I capolavori di questa raccolta sono probabilmente i due racconti di apertura, Luella Miller e Il vento nel cespuglio di rose. Luella Miller è una protagonista insolita per i racconti di Wilkins Freeman: una giovane bella donna a cui nessuno resiste; ma chiunque la avvicini deperisce e muore molto rapidamente. Si tratta, è chiaro, di una storia di vampiri, anche se metaforici. Quello che è interessante, però, è che la protagonista è leggibile tanto come una figura vampiresca quanto come una giovane donna la cui bellezza e una serie di sfortunati eventi fanno cadere vittima del pregiudizio dei suoi concittadini: e infatti Luella viene lasciata morire sola, malata, e senza nessuno a prendersi cura di lei. La sua storia è raccontata da una vecchia decine di anni dopo, e, benché la narratrice la identifichi come una vecchia saggia, è lecito pensare che dietro la sua animosità contro Luella ci sia una certa dose di invidia.
Il vento tra il cespuglio di rose è invece, di nuovo, una storia di fantasmi, ma la cui costruzione narrativa, fondata su lunghe dilazioni, su presentimenti, e su un continuo rimando dello svelamento finale, lascia col fiato sospeso. Una donna, Rebecca, compie un lungo viaggio per andare a recuperare la nipote. Figlia di sua sorella, deceduta prematuramente come il marito, la ragazza vive con la seconda moglie di lui. Una volta arrivata, tuttavia, a casa c’è solo la cognata, che continua a trovare scuse per il ritardo della figlia adottiva: Rebecca passerà lì diversi giorni, costellati di eventi misteriosi, finché una lettera non la costringerà a rientrare con urgenza. Circa la rivelazione finale non possiamo dire niente per non guastare la lettura; quello che vale la pena di notare, però, è che anche questa articolata storia di fantasmi nasconde, in realtà, l’ansia per una maternità mancata. La protagonista è, di nuovo, una donna povera di mezzi a cui le circostanze della vita hanno impedito non solo di avere una famiglia, ma anche di prendersi cura della figlia della sorella; ed è solo quando eredita una somma consistente che si affretta, senza nemmeno avvertire, a recuperare la nipote. L’ansia che si respira nelle pagine di Il vento tra il cespuglio di rose è certo quella di un evento soprannaturale, ma anche quella della corsa contro il tempo di una donna per ottenere qualcosa che la vita le aveva finora negato.

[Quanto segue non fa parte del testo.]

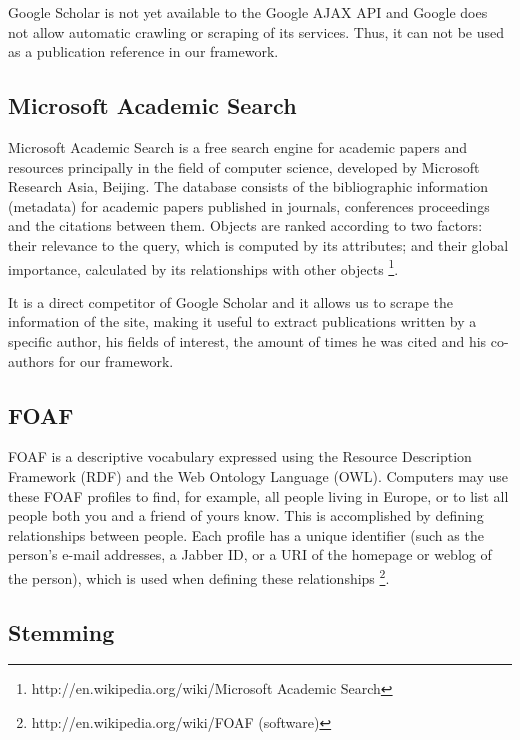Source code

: Google Scholar is not yet available to the Google AJAX API and Google does not allow automatic crawling or scraping of its services. Thus, it can not be used as a publication reference in our framework.

\subsection{Microsoft Academic Search}

Microsoft Academic Search is a free search engine for academic papers and resources principally in the field of computer science, developed by Microsoft Research Asia, Beijing. The database consists of the bibliographic information (metadata) for academic papers published in journals, conferences proceedings and the citations between them. Objects are ranked according to two factors: their relevance to the query, which is computed by its attributes; and their global importance, calculated by its relationships with other objects \footnote{http://en.wikipedia.org/wiki/Microsoft Academic Search}.

It is a direct competitor of Google Scholar and it allows us to scrape the information of the site, making it useful to extract publications written by a specific author, his fields of interest, the amount of times he was cited and his co-authors for our framework.

\subsection{FOAF}

FOAF is a descriptive vocabulary expressed using the Resource Description Framework (RDF) and the Web Ontology Language (OWL). Computers may use these FOAF profiles to find, for example, all people living in Europe, or to list all people both you and a friend of yours know. This is accomplished by defining relationships between people. Each profile has a unique identifier (such as the person's e-mail addresses, a Jabber ID, or a URI of the homepage or weblog of the person), which is used when defining these relationships \footnote{http://en.wikipedia.org/wiki/FOAF (software)}.


\subsection{Stemming}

I racconti di Wilkins Freeman, come le migliori storie di fantasmi, si somigliano tra loro; il repertorio di protagonisti, ambienti e intrecci è tutto sommato contenuto. Questo però non li rende meno gradevoli: al contrario, è proprio quello che permette di prestare maggiore attenzione ai dettagli ricorrenti coi quali l’autrice cesella le sue storie. Non solo Storie di spettri non è uno di quei libri che si leggono, come si dice, tutti d’un fiato, ma farlo sarebbe pure controproducente: il miglior modo di leggere questo libro, semmai, è di tenerlo sul comodino e concedersi uno o due racconti prima di dormire – scolorare come le protagoniste e le loro case, e scivolare un poco per volta nel sonno.